ACTIVITY:
Take the material below and output exactly the run of lines from the one containing "## Habilidades" down to the one containing "A deploy da", with both included.

DATA SHOWN:
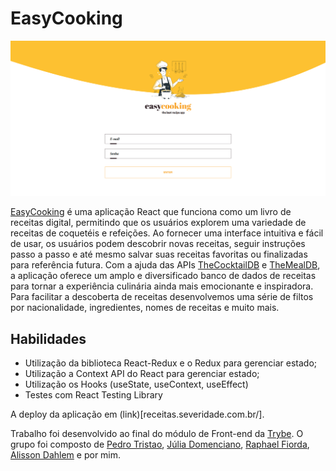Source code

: # EasyCooking
![Prévia da página - Preview of the page](./easy_cooking.png) 

[EasyCooking](http://receitas.severidade.com.br/) é uma aplicação React que funciona como um livro de receitas digital, permitindo que os usuários explorem uma variedade de receitas de coquetéis e refeições. Ao fornecer uma interface intuitiva e fácil de usar, os usuários podem descobrir novas receitas, seguir instruções passo a passo e até mesmo salvar suas receitas favoritas ou finalizadas para referência futura. Com a ajuda das APIs [TheCocktailDB](https://www.thecocktaildb.com/) e [TheMealDB](https://www.themealdb.com/), a aplicação oferece um amplo e diversificado banco de dados de receitas para tornar a experiência culinária ainda mais emocionante e inspiradora. Para facilitar a descoberta de receitas desenvolvemos uma série de filtos por nacionalidade, ingredientes, nomes de receitas e muito mais.

## Habilidades

* Utilização da biblioteca React-Redux e o Redux para gerenciar estado;
* Utilização a Context API do React para gerenciar estado;
* Utilização os Hooks (useState, useContext, useEffect)
* Testes com React Testing Library

A deploy da aplicação em (link)[receitas.severidade.com.br/].

Trabalho foi desenvolvido ao final do módulo de Front-end da [Trybe](https://www.betrybe.com/). O grupo foi composto de [Pedro Tristao](https://github.com/Pedroptristao), [Júlia Domenciano](https://github.com/juliadomenciano), [Raphael Fiorda](https://github.com/raphaelfiorda), [Alisson Dahlem](https://github.com/AlissonDahlem) e por mim.
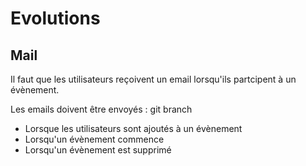 # Evolutions

## Mail 

Il faut que les utilisateurs reçoivent un email lorsqu'ils partcipent
à un évènement.

Les emails doivent être envoyés :
git branch
* Lorsque les utilisateurs sont ajoutés à un évènement
* Lorsqu'un évènement commence
* Lorsqu'un évènement est supprimé
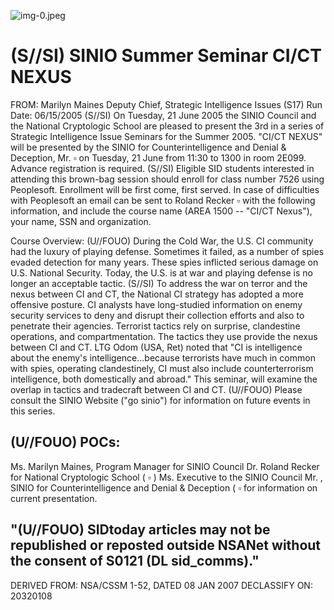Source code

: ![img-0.jpeg](img-0.jpeg)

# (S//SI) SINIO Summer Seminar CI/CT NEXUS 

FROM: Marilyn Maines
Deputy Chief, Strategic Intelligence Issues (S17)
Run Date: 06/15/2005
(S//SI) On Tuesday, 21 June 2005 the SINIO Council and the National Cryptologic School are pleased to present the 3rd in a series of Strategic Intelligence Issue Seminars for the Summer 2005. "CI/CT NEXUS" will be presented by the SINIO for Counterintelligence and Denial \& Deception, Mr. $\square$ on Tuesday, 21 June from 11:30 to 1300 in room 2E099. Advance registration is required.
(S//SI) Eligible SID students interested in attending this brown-bag session should enroll for class number 7526 using Peoplesoft. Enrollment will be first come, first served. In case of difficulties with Peoplesoft an email can be sent to Roland Recker $\square$ with the following information, and include the course name (AREA 1500 -- "CI/CT Nexus"), your name, SSN and organization.

Course Overview:
(U//FOUO) During the Cold War, the U.S. CI community had the luxury of playing defense. Sometimes it failed, as a number of spies evaded detection for many years. These spies inflicted serious damage on U.S. National Security. Today, the U.S. is at war and playing defense is no longer an acceptable tactic.
(S//SI) To address the war on terror and the nexus between CI and CT, the National CI strategy has adopted a more offensive posture. CI analysts have long-studied information on enemy security services to deny and disrupt their collection efforts and also to penetrate their agencies. Terrorist tactics rely on surprise, clandestine operations, and compartmentation. The tactics they use provide the nexus between CI and CT. LTG Odom (USA, Ret) noted that "CI is intelligence about the enemy's intelligence...because terrorists have much in common with spies, operating clandestinely, CI must also include counterterrorism intelligence, both domestically and abroad." This seminar, will examine the overlap in tactics and tradecraft between CI and CT.
(U//FOUO) Please consult the SINIO Website ("go sinio") for information on future events in this series.

## (U//FOUO) POCs:

Ms. Marilyn Maines, Program Manager for SINIO Council
Dr. Roland Recker for National Cryptologic School ( $\square$ )
Ms. Executive to the SINIO Council
Mr. , SINIO for Counterintelligence and Denial \& Deception ( $\square$ for information on current presentation.

## "(U//FOUO) SIDtoday articles may not be republished or reposted outside NSANet without the consent of S0121 (DL sid_comms)."
DERIVED FROM: NSA/CSSM 1-52, DATED 08 JAN 2007 DECLASSIFY ON: 20320108
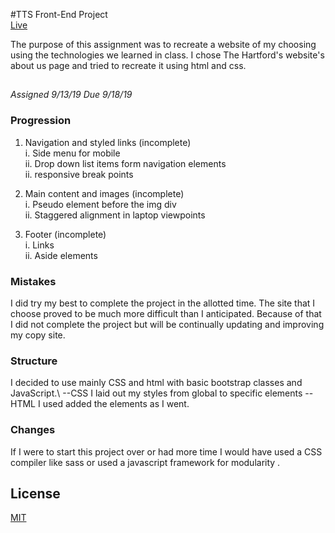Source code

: #TTS Front-End Project\
[Live](https://rashellsmith.github.io/TTS-FrontEndProject/)

The purpose of this assignment was to recreate a website of my choosing  using the technologies we learned in class. I chose The Hartford's website's about us page and tried to recreate it using html and css.  


## 
*Assigned 9/13/19 Due 9/18/19*
### Progression
1. Navigation and styled links (incomplete)\
    i. Side menu for mobile\
    ii. Drop down list items form navigation elements\
    ii. responsive break points 
    
2. Main content and images (incomplete)\
    i. Pseudo element before the img div\
    ii. Staggered alignment in laptop viewpoints

3. Footer (incomplete)\
    i. Links\
    ii. Aside elements



### Mistakes

I did try my best to complete the project in the allotted time. The site that I choose proved to be much more difficult than I anticipated. Because of that I did not complete the project but will be continually updating and improving my copy site.

### Structure 
I decided to use mainly CSS and html with basic bootstrap classes and JavaScript.\ 
 --CSS I laid out my styles from global to specific elements
 --HTML I used added the elements as I went.

### Changes
If I were to start this project over or had more time I would have used a CSS compiler like sass or used a javascript framework for modularity .

## License
[MIT](https://choosealicense.com/licenses/mit/)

FINISHED TASK:
## Habilidades

* Utilização da biblioteca React-Redux e o Redux para gerenciar estado;
* Utilização a Context API do React para gerenciar estado;
* Utilização os Hooks (useState, useContext, useEffect)
* Testes com React Testing Library

A deploy da aplicação em (link)[receitas.severidade.com.br/].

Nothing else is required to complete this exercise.